__The problem__: Please print each entry below exactly as it reads.

__Exercise material__:
--- --- ---

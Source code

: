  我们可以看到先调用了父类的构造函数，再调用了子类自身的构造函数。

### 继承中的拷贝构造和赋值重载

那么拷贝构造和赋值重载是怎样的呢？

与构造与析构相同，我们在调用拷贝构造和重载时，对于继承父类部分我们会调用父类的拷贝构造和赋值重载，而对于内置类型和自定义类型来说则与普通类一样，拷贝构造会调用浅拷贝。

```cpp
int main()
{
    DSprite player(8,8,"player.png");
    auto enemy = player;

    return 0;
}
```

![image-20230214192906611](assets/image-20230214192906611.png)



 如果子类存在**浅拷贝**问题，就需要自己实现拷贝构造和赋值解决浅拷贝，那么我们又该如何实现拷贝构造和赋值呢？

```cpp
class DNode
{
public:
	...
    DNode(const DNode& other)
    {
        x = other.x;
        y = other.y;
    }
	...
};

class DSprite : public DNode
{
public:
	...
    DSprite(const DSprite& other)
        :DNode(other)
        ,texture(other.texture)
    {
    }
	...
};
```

--- --- ---

__Answer area__:
Source code

:  我们可以看到先调用了父类的构造函数，再调用了子类自身的构造函数。

### 继承中的拷贝构造和赋值重载

那么拷贝构造和赋值重载是怎样的呢？

与构造与析构相同，我们在调用拷贝构造和重载时，对于继承父类部分我们会调用父类的拷贝构造和赋值重载，而对于内置类型和自定义类型来说则与普通类一样，拷贝构造会调用浅拷贝。

```cpp
int main()
{
    DSprite player(8,8,"player.png");
    auto enemy = player;

    return 0;
}
```

![image-20230214192906611](assets/image-20230214192906611.png)



 如果子类存在**浅拷贝**问题，就需要自己实现拷贝构造和赋值解决浅拷贝，那么我们又该如何实现拷贝构造和赋值呢？

```cpp
class DNode
{
public:
	...
    DNode(const DNode& other)
    {
        x = other.x;
        y = other.y;
    }
	...
};

class DSprite : public DNode
{
public:
	...
    DSprite(const DSprite& other)
        :DNode(other)
        ,texture(other.texture)
    {
    }
	...
};
```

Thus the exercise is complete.